*** EXERCISE INPUTS

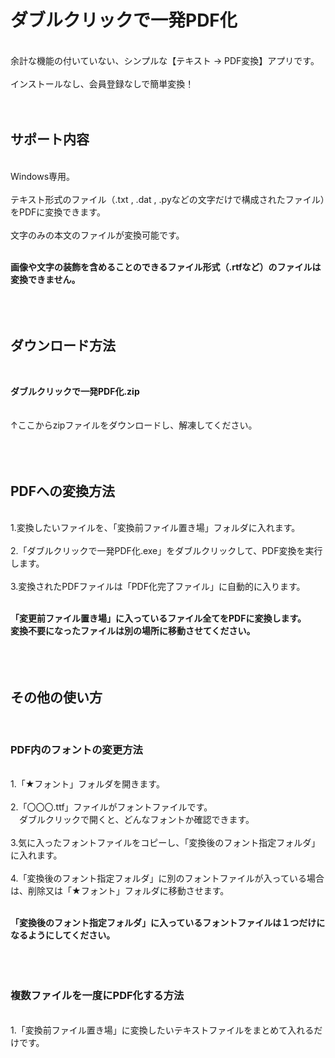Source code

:# ダブルクリックで一発PDF化<br>
<br>
余計な機能の付いていない、シンプルな【テキスト → PDF変換】アプリです。<br>
<br>
インストールなし、会員登録なしで簡単変換！
<br>
<br>
<br>

## サポート内容<br>
<br>
Windows専用。<br>
<br>
テキスト形式のファイル（.txt , .dat , .pyなどの文字だけで構成されたファイル）をPDFに変換できます。<br>
<br>
文字のみの本文のファイルが変換可能です。<br>
<br>

**画像や文字の装飾を含めることのできるファイル形式（.rtfなど）のファイルは変換できません。** <br>
<br>
<br>
<br>

## ダウンロード方法<br>
<br>

**ダブルクリックで一発PDF化.zip** <br>
<br>  
↑ここからzipファイルをダウンロードし、解凍してください。<br>
<br>
<br>
<br>

## PDFへの変換方法<br>
<br>
1.変換したいファイルを、「変換前ファイル置き場」フォルダに入れます。<br>
<br>
2.「ダブルクリックで一発PDF化.exe」をダブルクリックして、PDF変換を実行します。<br>
<br>
3.変換されたPDFファイルは「PDF化完了ファイル」に自動的に入ります。<br>
<br>

**「変更前ファイル置き場」に入っているファイル全てをPDFに変換します。** <br>
**変換不要になったファイルは別の場所に移動させてください。** <br>
<br>
<br>
<br>

## その他の使い方<br>
<br>

### PDF内のフォントの変更方法<br>
<br>
1.「★フォント」フォルダを開きます。<br>
<br>
2.「〇〇〇.ttf」ファイルがフォントファイルです。<br>
　ダブルクリックで開くと、どんなフォントか確認できます。<br>
<br>
3.気に入ったフォントファイルをコピーし、「変換後のフォント指定フォルダ」に入れます。<br>
<br>
4.「変換後のフォント指定フォルダ」に別のフォントファイルが入っている場合は、削除又は「★フォント」フォルダに移動させます。<br>
<br>

**「変換後のフォント指定フォルダ」に入っているフォントファイルは１つだけになるようにしてください。** <br>
<br>
<br>
<br>

 ### 複数ファイルを一度にPDF化する方法<br>
<br>
1.「変換前ファイル置き場」に変換したいテキストファイルをまとめて入れるだけです。<br>
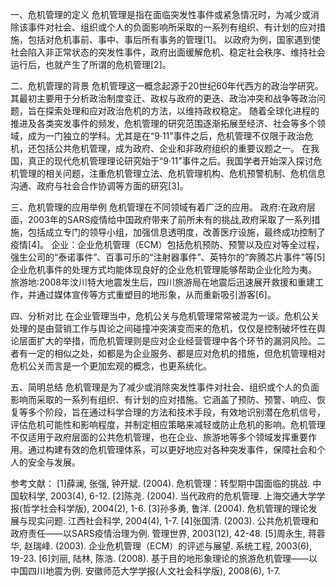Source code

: 一、危机管理的定义
    危机管理是指在面临突发性事件或紧急情况时，为减少或消除该事件对社会、组织或个人的负面影响所采取的一系列有组织、有计划的应对措施，包括对危机事前、事中、事后所有事务的管理[1]。
    以政府为例，国家遇到使社会陷入非正常状态的突发性事件，政府出面缓解危机、稳定社会秩序、维持社会运行后，也就产生了所谓的危机管理[2]。

二、危机管理的背景
    危机管理这一概念起源于20世纪60年代西方的政治学研究。其最初主要用于分析政治制度变迁、政权与政府的更迭、政治冲突和战争等政治问题，旨在探索处理和应对政治危机的方法，以维持政权稳定。
随着全球化进程的推进及各类突发事件的频发，危机管理的研究范围逐渐拓展至经济、社会等多个领域，成为一门独立的学科。尤其是在“9·11”事件之后，危机管理不仅限于政治危机，还包括公共危机管理，成为政府、企业和非政府组织的重要议题之一。
    在我国，真正的现代危机管理理论研究始于“9·11”事件之后。我国学者开始深入探讨危机管理的相关问题，注重危机管理立法、危机管理机构、危机预警机制、危机信息沟通、政府与社会合作协调等方面的研究[3]。

三、危机管理的应用举例
    危机管理在不同领域有着广泛的应用。
政府:在政府层面，2003年的SARS疫情给中国政府带来了前所未有的挑战,政府采取了一系列措施，包括成立专门的领导小组，加强信息透明度，改善医疗设施，最终成功控制了疫情[4]。
企业：企业危机管理（ECM）包括危机预防、预警以及应对等全过程，强生公司的“泰诺事件”、百事可乐的“注射器事件”、英特尔的“奔腾芯片事件”等[5]企业危机事件的处理方式均能体现良好的企业危机管理能够帮助企业化险为夷。
旅游地:2008年汶川特大地震发生后，四川旅游局在地震后迅速展开救援和重建工作，并通过媒体宣传等方式重塑目的地形象，从而重新吸引游客[6]。

四、分析对比
    在企业管理当中，危机公关与危机管理常常被混为一谈。危机公关处理的是由营销工作与舆论之间碰撞冲突演变而来的危机，仅仅是控制破坏性在舆论层面扩大的举措，而危机管理则是应对企业经营管理中各个环节的漏洞风险。二者有一定的相似之处，如都是为企业服务、都是应对危机的措施，但危机管理相对危机公关而言是一个更加宏观的概念，也更系统化。

五、简明总结
    危机管理是为了减少或消除突发性事件对社会、组织或个人的负面影响而采取的一系列有组织、有计划的应对措施。它涵盖了预防、预警、响应、恢复等多个阶段，旨在通过科学合理的方法和技术手段，有效地识别潜在危机信号，评估危机可能性和影响程度，并制定相应策略来减轻或防止危机的影响。危机管理不仅适用于政府层面的公共危机管理，也在企业、旅游地等多个领域发挥重要作用。通过构建有效的危机管理体系，可以更好地应对各种突发事件，保障社会和个人的安全与发展。

参考文献：
[1]薛澜, 张强, 钟开斌. (2004). 危机管理：转型期中国面临的挑战. 中国软科学, 2003(4), 6-12.
[2]陈尧. (2004). 当代政府的危机管理. 上海交通大学学报(哲学社会科学版), 2004(2), 1-6.
[3]孙多勇, 鲁洋. (2004). 危机管理的理论发展与现实问题. 江西社会科学, 2004(4), 1-7.
[4]张国清. (2003). 公共危机管理和政府责任——以SARS疫情治理为例. 管理世界, 2003(12), 42-48.
[5]周永生, 蒋蓉华, 赵瑞峰. (2003). 企业危机管理（ECM）的评述与展望. 系统工程, 2003(6), 19-23.
[6]刘丽, 陆林, 陈浩. (2008). 基于目的地形象理论的旅游危机管理——以中国四川地震为例. 安徽师范大学学报(人文社会科学版), 2008(6), 1-7.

******

TASK: With the images left out, output all the entries above exactly.

EXERCISE SOLUTION:
Source code

:# ダブルクリックで一発PDF化<br>
<br>
余計な機能の付いていない、シンプルな【テキスト → PDF変換】アプリです。<br>
<br>
インストールなし、会員登録なしで簡単変換！
<br>
<br>
<br>

## サポート内容<br>
<br>
Windows専用。<br>
<br>
テキスト形式のファイル（.txt , .dat , .pyなどの文字だけで構成されたファイル）をPDFに変換できます。<br>
<br>
文字のみの本文のファイルが変換可能です。<br>
<br>

**画像や文字の装飾を含めることのできるファイル形式（.rtfなど）のファイルは変換できません。** <br>
<br>
<br>
<br>

## ダウンロード方法<br>
<br>

**ダブルクリックで一発PDF化.zip** <br>
<br>  
↑ここからzipファイルをダウンロードし、解凍してください。<br>
<br>
<br>
<br>

## PDFへの変換方法<br>
<br>
1.変換したいファイルを、「変換前ファイル置き場」フォルダに入れます。<br>
<br>
2.「ダブルクリックで一発PDF化.exe」をダブルクリックして、PDF変換を実行します。<br>
<br>
3.変換されたPDFファイルは「PDF化完了ファイル」に自動的に入ります。<br>
<br>

**「変更前ファイル置き場」に入っているファイル全てをPDFに変換します。** <br>
**変換不要になったファイルは別の場所に移動させてください。** <br>
<br>
<br>
<br>

## その他の使い方<br>
<br>

### PDF内のフォントの変更方法<br>
<br>
1.「★フォント」フォルダを開きます。<br>
<br>
2.「〇〇〇.ttf」ファイルがフォントファイルです。<br>
　ダブルクリックで開くと、どんなフォントか確認できます。<br>
<br>
3.気に入ったフォントファイルをコピーし、「変換後のフォント指定フォルダ」に入れます。<br>
<br>
4.「変換後のフォント指定フォルダ」に別のフォントファイルが入っている場合は、削除又は「★フォント」フォルダに移動させます。<br>
<br>

**「変換後のフォント指定フォルダ」に入っているフォントファイルは１つだけになるようにしてください。** <br>
<br>
<br>
<br>

 ### 複数ファイルを一度にPDF化する方法<br>
<br>
1.「変換前ファイル置き場」に変換したいテキストファイルをまとめて入れるだけです。<br>
Source code

: 一、危机管理的定义
    危机管理是指在面临突发性事件或紧急情况时，为减少或消除该事件对社会、组织或个人的负面影响所采取的一系列有组织、有计划的应对措施，包括对危机事前、事中、事后所有事务的管理[1]。
    以政府为例，国家遇到使社会陷入非正常状态的突发性事件，政府出面缓解危机、稳定社会秩序、维持社会运行后，也就产生了所谓的危机管理[2]。

二、危机管理的背景
    危机管理这一概念起源于20世纪60年代西方的政治学研究。其最初主要用于分析政治制度变迁、政权与政府的更迭、政治冲突和战争等政治问题，旨在探索处理和应对政治危机的方法，以维持政权稳定。
随着全球化进程的推进及各类突发事件的频发，危机管理的研究范围逐渐拓展至经济、社会等多个领域，成为一门独立的学科。尤其是在“9·11”事件之后，危机管理不仅限于政治危机，还包括公共危机管理，成为政府、企业和非政府组织的重要议题之一。
    在我国，真正的现代危机管理理论研究始于“9·11”事件之后。我国学者开始深入探讨危机管理的相关问题，注重危机管理立法、危机管理机构、危机预警机制、危机信息沟通、政府与社会合作协调等方面的研究[3]。

三、危机管理的应用举例
    危机管理在不同领域有着广泛的应用。
政府:在政府层面，2003年的SARS疫情给中国政府带来了前所未有的挑战,政府采取了一系列措施，包括成立专门的领导小组，加强信息透明度，改善医疗设施，最终成功控制了疫情[4]。
企业：企业危机管理（ECM）包括危机预防、预警以及应对等全过程，强生公司的“泰诺事件”、百事可乐的“注射器事件”、英特尔的“奔腾芯片事件”等[5]企业危机事件的处理方式均能体现良好的企业危机管理能够帮助企业化险为夷。
旅游地:2008年汶川特大地震发生后，四川旅游局在地震后迅速展开救援和重建工作，并通过媒体宣传等方式重塑目的地形象，从而重新吸引游客[6]。

四、分析对比
    在企业管理当中，危机公关与危机管理常常被混为一谈。危机公关处理的是由营销工作与舆论之间碰撞冲突演变而来的危机，仅仅是控制破坏性在舆论层面扩大的举措，而危机管理则是应对企业经营管理中各个环节的漏洞风险。二者有一定的相似之处，如都是为企业服务、都是应对危机的措施，但危机管理相对危机公关而言是一个更加宏观的概念，也更系统化。

五、简明总结
    危机管理是为了减少或消除突发性事件对社会、组织或个人的负面影响而采取的一系列有组织、有计划的应对措施。它涵盖了预防、预警、响应、恢复等多个阶段，旨在通过科学合理的方法和技术手段，有效地识别潜在危机信号，评估危机可能性和影响程度，并制定相应策略来减轻或防止危机的影响。危机管理不仅适用于政府层面的公共危机管理，也在企业、旅游地等多个领域发挥重要作用。通过构建有效的危机管理体系，可以更好地应对各种突发事件，保障社会和个人的安全与发展。

参考文献：
[1]薛澜, 张强, 钟开斌. (2004). 危机管理：转型期中国面临的挑战. 中国软科学, 2003(4), 6-12.
[2]陈尧. (2004). 当代政府的危机管理. 上海交通大学学报(哲学社会科学版), 2004(2), 1-6.
[3]孙多勇, 鲁洋. (2004). 危机管理的理论发展与现实问题. 江西社会科学, 2004(4), 1-7.
[4]张国清. (2003). 公共危机管理和政府责任——以SARS疫情治理为例. 管理世界, 2003(12), 42-48.
[5]周永生, 蒋蓉华, 赵瑞峰. (2003). 企业危机管理（ECM）的评述与展望. 系统工程, 2003(6), 19-23.
[6]刘丽, 陆林, 陈浩. (2008). 基于目的地形象理论的旅游危机管理——以中国四川地震为例. 安徽师范大学学报(人文社会科学版), 2008(6), 1-7.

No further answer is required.